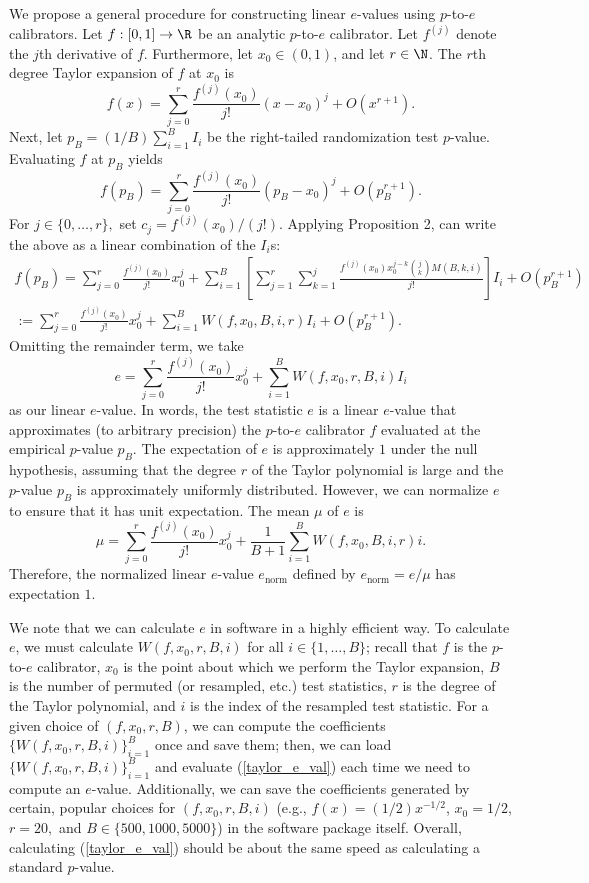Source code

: \documentclass[12pt]{article}
\begin{document}
We propose a general procedure for constructing linear $e$-values using $p$-to-$e$ calibrators. Let $f:[0,1] \to \R$ be an analytic $p$-to-$e$ calibrator. Let $f^{(j)}$ denote the $j$th derivative of $f$. Furthermore, let $x_0 \in (0,1)$, and let $r \in \N$. The $r$th degree Taylor expansion of $f$ at $x_0$ is
$$f(x) = \sum_{j=0}^r \frac{f^{(j)}(x_0)}{j!}(x-x_0)^j + O(x^{r+1}).$$ Next, let $p_B = (1/B) \sum_{i=1}^B  I_i$ be the right-tailed randomization test $p$-value. Evaluating $f$ at $p_B$ yields
$$f(p_B) = \sum_{j=0}^r \frac{ f^{(j)}(x_0) }{j!} (p_B - x_0)^j + O(p_B^{r+1}).$$ For $j \in \{0, \dots, r\},$ set $c_j = f^{(j)}(x_0)/(j!).$ Applying Proposition 2, can write the above as a linear combination of the $I_i$s:
\begin{multline*}
f(p_B) = \sum_{j=0}^r \frac{f^{(j)}(x_0)}{j!} x_0^j + \sum_{i=1}^B \left[\sum_{j=1}^r \sum_{k=1}^j  \frac{f^{(j)}(x_0) x_0^{j-k} \binom{j}{k} M(B,k,i) }{j!} \right] I_i + O(p_B^{r+1})  \\ := \sum_{j=0}^r \frac{f^{(j)}(x_0)}{j!} x_0^j  + \sum_{i=1}^B W(f, x_0, B, i, r) I_i + O(p^{r + 1}_B).
\end{multline*}
Omitting the remainder term, we take
\begin{equation}\label{taylor_e_val}
e = \sum_{j=0}^r \frac{f^{(j)}(x_0)}{j!} x^j_0 + \sum_{i=1}^B  W(f,x_0,r,B,i) I_i
\end{equation}
 as our linear $e$-value. In words, the test statistic $e$ is a linear $e$-value that approximates (to arbitrary precision) the $p$-to-$e$ calibrator $f$ evaluated at the empirical $p$-value $p_B$. The expectation of $e$ is approximately $1$ under the null hypothesis, assuming that the degree $r$ of the Taylor polynomial is large and the $p$-value $p_B$ is approximately uniformly distributed. However, we can normalize $e$ to ensure that it has unit expectation. The mean $\mu$ of $e$ is
$$ \mu = \sum_{j=0}^r \frac{ f^{(j)}(x_0) }{j!}x_0^j  + \frac{1}{B+1} \sum_{i=1}^B W(f,x_0,B,i,r) i.$$ Therefore, the normalized linear $e$-value $e_\textrm{norm}$ defined by $e_\textrm{norm} = e/\mu$ has expectation $1$. 

We note that we can calculate $e$ in software in a highly efficient way. To calculate $e$, we must calculate $W(f,x_0,r,B,i)$ for all $i \in \{1, \dots, B\}$; recall that $f$ is the $p$-to-$e$ calibrator, $x_0$ is the point about which we perform the Taylor expansion, $B$ is the number of permuted (or resampled, etc.) test statistics, $r$ is the degree of the Taylor polynomial, and $i$ is the index of the resampled test statistic. For a given choice of $(f, x_0, r, B)$, we can compute the coefficients $\{ W(f, x_0, r, B, i) \}_{i=1}^B$ once and save them; then, we can load $\{ W(f, x_0, r, B, i) \}_{i=1}^B$ and evaluate (\ref{taylor_e_val}) each time we need to compute an $e$-value. Additionally, we can save the coefficients generated by certain, popular choices for $(f, x_0, r, B, i)$ (e.g., $f(x) = (1/2)x^{-1/2}$, $x_0 = 1/2$, $r = 20,$ and $B  \in \{500, 1000, 5000\}$) in the software package itself. Overall, calculating (\ref{taylor_e_val}) should be about the same speed as calculating a standard $p$-value.
\end{document}
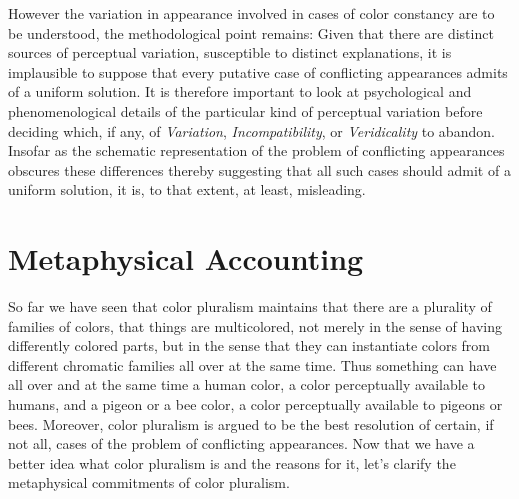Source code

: \documentclass[12pt]{article}
\begin{document}
However the variation in appearance involved in cases of color constancy are to be understood, the methodological point remains: Given that there are distinct sources of perceptual variation, susceptible to distinct explanations, it is implausible to suppose that every putative case of conflicting appearances admits of a uniform solution. It is therefore important to look at psychological and phenomenological details of the particular kind of perceptual variation before deciding which, if any, of \emph{Variation}, \emph{Incompatibility}, or \emph{Veridicality} to abandon. Insofar as the schematic representation of the problem of conflicting appearances obscures these differences thereby suggesting that all such cases should admit of a uniform solution, it is, to that extent, at least, misleading.


\section{Metaphysical Accounting} %
\label{sec:metaphysical_accounting}

So far we have seen that color pluralism maintains that there are a plurality of families of colors, that things are multicolored, not merely in the sense of having differently colored parts, but in the sense that they can instantiate colors from different chromatic families all over at the same time. Thus something can have all over and at the same time a human color, a color perceptually available to humans, and a pigeon or a bee color, a color perceptually available to pigeons or bees. Moreover, color pluralism is argued to be the best resolution of certain, if not all, cases of the problem of conflicting appearances. Now that we have a better idea what color pluralism is and the reasons for it, let's clarify the metaphysical commitments of color pluralism.
\end{document}
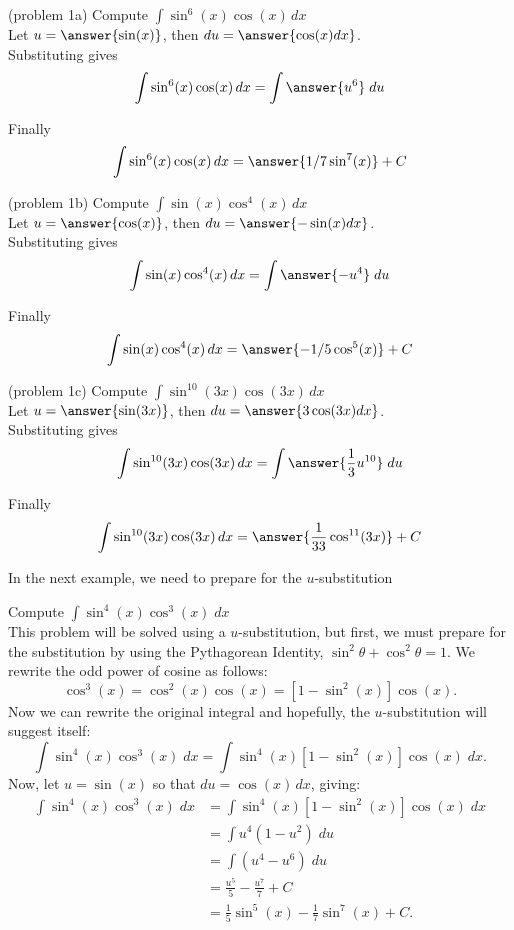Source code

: \documentclass{ximera}
\begin{document}
\begin{problem}{\color{gray}(problem 1a)}
Compute $\displaystyle{\int \sin^6(x)\cos(x) \, dx}$\\
Let $u = \answer{\sin(x)}$, \; then $du = \answer{\cos(x) dx}$.\\
Substituting gives
\[
\int \sin^6(x)\cos(x) \, dx = \int \answer{u^6} \; du
\]

Finally
\[
\int \sin^{6}(x)\cos(x) \, dx = \answer{1/7 \sin^7(x)} + C
\]

\end{problem}


\begin{problem}{\color{gray}(problem 1b)} Compute $\displaystyle{\int \sin(x)\cos^4(x) \, dx}$\\

Let $u = \answer{\cos(x)}$, \; then $du = \answer{-\sin(x) dx}$.\\
Substituting gives 
\[
\int \sin(x)\cos^4(x) \, dx = \int \answer{-u^4} \; du
\]

Finally 
\[
\int \sin(x)\cos^4(x) \, dx = \answer{-1/5 \cos^5(x)} + C
\]
\end{problem}


\begin{problem}{\color{gray}(problem 1c)}
Compute $\displaystyle{\int \sin^{10}(3x)\cos(3x) \, dx}$\\
Let $u = \answer{\sin(3x)}$, \; then $du = \answer{3\cos(3x) dx}$.\\
Substituting gives 
\[
\int \sin^{10}(3x)\cos(3x) \, dx = \int \answer{\frac13 u^{10}} \; du
\]

Finally
\[
\int \sin^{10}(3x)\cos(3x) \, dx = \answer{\frac{1}{33} \cos^{11}(3x)} + C
\]

\end{problem}


In the next example, we need to prepare for the $u$-substitution 

\begin{example}[example 2]
Compute $\displaystyle{\int \sin^4(x)\cos^3(x) \; dx}$\\
This problem will be solved using a $u$-substitution, but first, we must
prepare for the substitution by using the Pythagorean 
Identity, $\sin^2 \theta + \cos^2 \theta = 1$. We rewrite the odd power of cosine as follows:
\[
\cos^3(x) = \cos^2(x) \cos(x) = \left[1 - \sin^2(x)\right] \cos(x).
\]
Now we can rewrite the original integral and hopefully, the $u$-substitution will suggest itself:
\[
\int \sin^4(x)\cos^3(x) \; dx = \int \sin^4(x)\left[1 - \sin^2(x)\right] \cos(x) \; dx.
\]
Now, let $u = \sin(x)$ so that  $du = \cos(x) \, dx$, giving:
\begin{align*}
\int \sin^4(x)\cos^3(x) \; dx &= \int \sin^4(x)\left[1 - \sin^2(x)\right] \cos(x) \; dx\\
   &= \int u^4 (1-u^2) \; du\\
   &= \int (u^4 -u^6) \; du\\
  &= \frac{u^5}{5} - \frac{u^7}{7} + C \\
  &= \frac15 \sin^5(x) - \frac17 \sin^7(x) + C.
\end{align*}
  
\end{example}
\end{document}
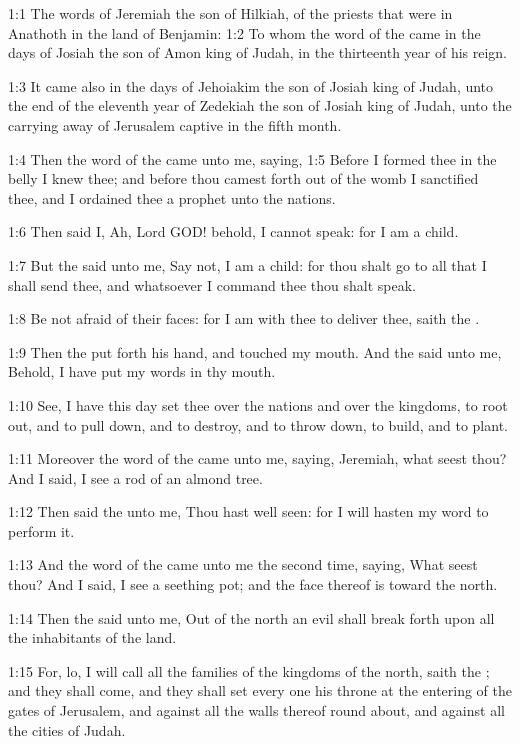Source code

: 

1:1 The words of Jeremiah the son of Hilkiah, of the priests that
were in Anathoth in the land of Benjamin: 1:2 To whom the word of the
\LORD came in the days of Josiah the son of Amon king of Judah, in the
thirteenth year of his reign.

1:3 It came also in the days of Jehoiakim the son of Josiah king of
Judah, unto the end of the eleventh year of Zedekiah the son of Josiah
king of Judah, unto the carrying away of Jerusalem captive in the
fifth month.

1:4 Then the word of the \LORD came unto me, saying, 1:5 Before I
formed thee in the belly I knew thee; and before thou camest forth out
of the womb I sanctified thee, and I ordained thee a prophet unto the
nations.

1:6 Then said I, Ah, Lord GOD! behold, I cannot speak: for I am a
child.

1:7 But the \LORD said unto me, Say not, I am a child: for thou shalt
go to all that I shall send thee, and whatsoever I command thee thou
shalt speak.

1:8 Be not afraid of their faces: for I am with thee to deliver thee,
saith the \LORD.

1:9 Then the \LORD put forth his hand, and touched my mouth. And the
\LORD said unto me, Behold, I have put my words in thy mouth.

1:10 See, I have this day set thee over the nations and over the
kingdoms, to root out, and to pull down, and to destroy, and to throw
down, to build, and to plant.

1:11 Moreover the word of the \LORD came unto me, saying, Jeremiah,
what seest thou? And I said, I see a rod of an almond tree.

1:12 Then said the \LORD unto me, Thou hast well seen: for I will
hasten my word to perform it.

1:13 And the word of the \LORD came unto me the second time, saying,
What seest thou? And I said, I see a seething pot; and the face
thereof is toward the north.

1:14 Then the \LORD said unto me, Out of the north an evil shall break
forth upon all the inhabitants of the land.

1:15 For, lo, I will call all the families of the kingdoms of the
north, saith the \LORD; and they shall come, and they shall set every
one his throne at the entering of the gates of Jerusalem, and against
all the walls thereof round about, and against all the cities of
Judah.

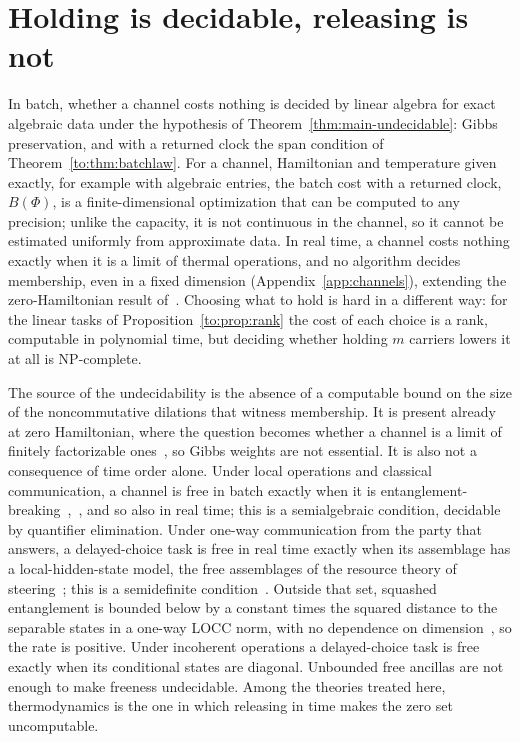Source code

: \section{Holding is decidable, releasing is not}\label{to:sec:computability}

In batch, whether a channel costs nothing is decided by linear algebra for exact algebraic data under the hypothesis of Theorem~\ref{thm:main-undecidable}: Gibbs preservation, and with a returned clock the span condition of Theorem~\ref{to:thm:batchlaw}. For a channel, Hamiltonian and temperature given exactly, for example with algebraic entries, the batch cost with a returned clock, $B(\Phi)$, is a finite-dimensional optimization that can be computed to any precision; unlike the capacity, it is not continuous in the channel, so it cannot be estimated uniformly from approximate data. In real time, a channel costs nothing exactly when it is a limit of thermal operations, and no algorithm decides membership, even in a fixed dimension (Appendix~\ref{app:channels}), extending the zero-Hamiltonian result of~\cite{Flagship}. Choosing what to hold is hard in a different way: for the linear tasks of Proposition~\ref{to:prop:rank} the cost of each choice is a rank, computable in polynomial time, but deciding whether holding $m$ carriers lowers it at all is NP-complete.

The source of the undecidability is the absence of a computable bound on the size of the noncommutative dilations that witness membership. It is present already at zero Hamiltonian, where the question becomes whether a channel is a limit of finitely factorizable ones~\cite{Memory}, so Gibbs weights are not essential. It is also not a consequence of time order alone. Under local operations and classical communication, a channel is free in batch exactly when it is entanglement-breaking~\cite{HSR03},~\cite[Cor.~18]{BBCW13}, and so also in real time; this is a semialgebraic condition, decidable by quantifier elimination. Under one-way communication from the party that answers, a delayed-choice task is free in real time exactly when its assemblage has a local-hidden-state model, the free assemblages of the resource theory of steering~\cite{GallegoAolita15}; this is a semidefinite condition~\cite{CavalcantiSkrzypczyk17}. Outside that set, squashed entanglement is bounded below by a constant times the squared distance to the separable states in a one-way LOCC norm, with no dependence on dimension~\cite{BCY11}, so the rate is positive. Under incoherent operations a delayed-choice task is free exactly when its conditional states are diagonal. Unbounded free ancillas are not enough to make freeness undecidable. Among the theories treated here, thermodynamics is the one in which releasing in time makes the zero set uncomputable.

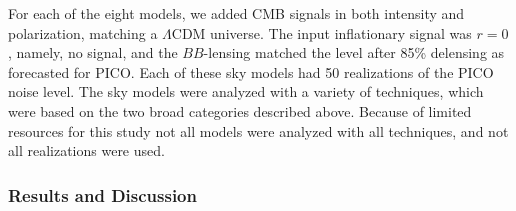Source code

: \documentclass[PICOReport.tex]{subfiles}
\begin{document}
For each of the eight models, we added CMB signals in both intensity and polarization, matching a $\Lambda$CDM universe. The input inflationary signal was $r=0$, namely, no signal, and the $BB$-lensing matched the level after 85\% delensing as forecasted for PICO. Each of these sky models had 50 realizations of the PICO noise level. 
The sky models were analyzed with a variety of techniques, which were based on the two broad categories described above. Because of limited resources for this study not all models were analyzed with all techniques, and not all realizations were used. 

\subsubsection{Results and Discussion}
\label{sec:foregrounds_results}
\end{document}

───

▸ **Your instructions**
Copy exactly, and only, the lines from the first entry through the line holding "at $p_B$ yields", both ends included, leaving out every picture.

▸ **Finished exercise**
Source code

: \documentclass[12pt]{article}
\begin{document}
We propose a general procedure for constructing linear $e$-values using $p$-to-$e$ calibrators. Let $f:[0,1] \to \R$ be an analytic $p$-to-$e$ calibrator. Let $f^{(j)}$ denote the $j$th derivative of $f$. Furthermore, let $x_0 \in (0,1)$, and let $r \in \N$. The $r$th degree Taylor expansion of $f$ at $x_0$ is
$$f(x) = \sum_{j=0}^r \frac{f^{(j)}(x_0)}{j!}(x-x_0)^j + O(x^{r+1}).$$ Next, let $p_B = (1/B) \sum_{i=1}^B  I_i$ be the right-tailed randomization test $p$-value. Evaluating $f$ at $p_B$ yields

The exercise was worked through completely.